In Salzburg wird es diesen Sommer ein großes Umdenken geben – die Stadt führt eine Durchfahrtssperre für Nicht-Berechtigte ein. Diese Regelung soll im Juli und August an vier zentralen Punkten rund um die Staatsbrücke gelten. Ein Schritt, der für die einen als dringend nötig erachtet wird, während andere die Entscheidung mit scharfer Kritik überziehen. Bürgermeister Bernhard Auinger sieht die Sperre als Maßnahme zur Verkehrsberuhigung. Aber so einfach ist die Sache nicht. Nur Stadt-Salzburger, Flachgauer, Tennengauer (aus Hallein) und Fahrzeuge mit BGL-Kennzeichen dürfen durchfahren. Alle anderen, vor allem aus den Bezirken Lungau, Pongau, Pinzgau sowie den oberösterreichischen Bezirken Braunau und Vöcklabruck, müssen sich gedulden.
Die Befürworter argumentieren, dass damit der Durchgangsverkehr reduziert werden soll, was direkt den Anwohnern zugutekommt. Doch Kritiker sehen die Gefahr einer „Zwei-Klassen-Gesellschaft“ – es entsteht das Gefühl, dass man als Bewohner der benachbarten Bezirke nicht gleichwertig behandelt wird. Die Stadtregierung hingegen beruft sich auf eine EuRegio-Raumanalyse, die Pendlerströme und Verflechtungen berücksichtigt. Berufspendler haben immerhin die Möglichkeit, mit einer Bestätigung des Arbeitgebers eine Ausnahmegenehmigung zu erhalten. Doch ist das wirklich die Lösung?
Ein neuer Weg für Salzburgs Innenstadt
Parallel dazu plant die Stadt Salzburg eine weitere Maßnahme, die den Innenstadtverkehr für Tagesgäste sperren soll. Diese Regelung soll die Lebensqualität der Anwohner verbessern und wird Teil eines neuen Verkehrskonzepts. Ziel ist es, nicht nur den Durchgangsverkehr zu reduzieren, sondern auch die Fußgängerzone zu erweitern. Die genauen Details und das Datum für den Start dieser Regelung sind zwar noch unbekannt, aber die Ausnahmen für Anwohner, Lieferverkehr und öffentliche Verkehrsmittel stehen fest.
Die Frage, die im Raum steht, ist: Wie wird sich das auf den Tourismus auswirken?
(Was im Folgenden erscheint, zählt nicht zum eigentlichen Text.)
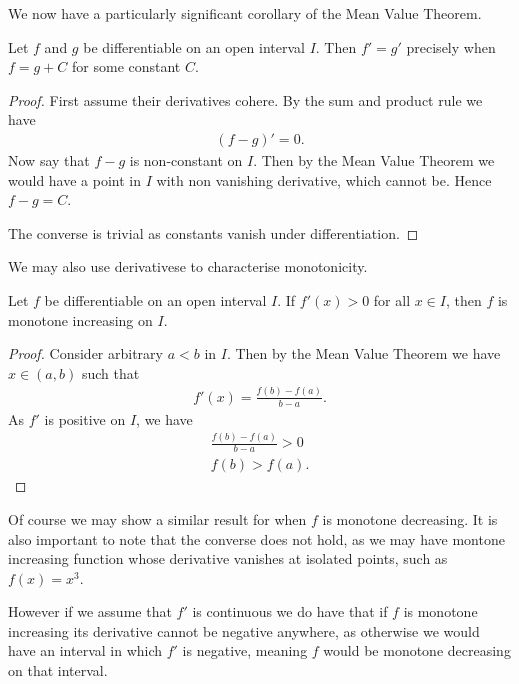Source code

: \documentclass[]{article}
\begin{document}
We now have a particularly significant corollary of the Mean Value Theorem.

\begin{thm}
		Let $f$ and $g$ be differentiable on an open interval $I$. Then $f' = g'$ precisely when $f = g + C$ for some constant $C$.
\end{thm}

\begin{proof}
		First assume their derivatives cohere. By the sum and product rule we have
		\begin{align*}
				(f-g)' = 0.
		\end{align*}
		Now say that $f-g$ is non-constant on $I$. Then by the Mean Value Theorem we would have a point in $I$ with non vanishing derivative, which cannot be. Hence $f-g = C$.

		The converse is trivial as constants vanish under differentiation.
\end{proof}

We may also use derivativese to characterise monotonicity.

\begin{thm}
		Let $f$ be differentiable on an open interval $I$. If $f'(x) > 0$ for all $x \in I$, then $f$ is monotone increasing on $I$.
\end{thm}

\begin{proof}
		Consider arbitrary $a < b$ in $I$. Then by the Mean Value Theorem we have $x \in (a,b)$ such that
		\begin{align*}
				f'(x) = \frac{f(b) - f(a)}{b - a}.
		\end{align*}
		As $f'$ is positive on $I$, we have  
		\begin{align*}
				\frac{f(b) - f(a)}{b - a} > 0 \\
				f(b) > f(a).
		\end{align*}
\end{proof}

Of course we may show a similar result for when $f$ is monotone decreasing. It is also important to note that the converse does not hold, as we may have montone increasing function whose derivative vanishes at isolated points, such as $f(x) = x^3$.

However if we assume that $f'$ is continuous we do have that if $f$ is monotone increasing its derivative cannot be negative anywhere, as otherwise we would have an interval in which $f'$ is negative, meaning $f$ would be monotone decreasing on that interval.
\end{document}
Die Wirtschaft und einige politische Parteien äußern Bedenken, dass ein Verkehrschaos drohen könnte und das Image von Salzburg als touristisches Ziel leiden könnte. Man muss sich vorstellen, dass Salzburg, diese schöne Stadt mit ihren malerischen Gassen und historischen Gebäuden, möglicherweise ein ganz anderes Gesicht zeigen könnte, wenn der Verkehr nicht mehr fließt wie gewohnt.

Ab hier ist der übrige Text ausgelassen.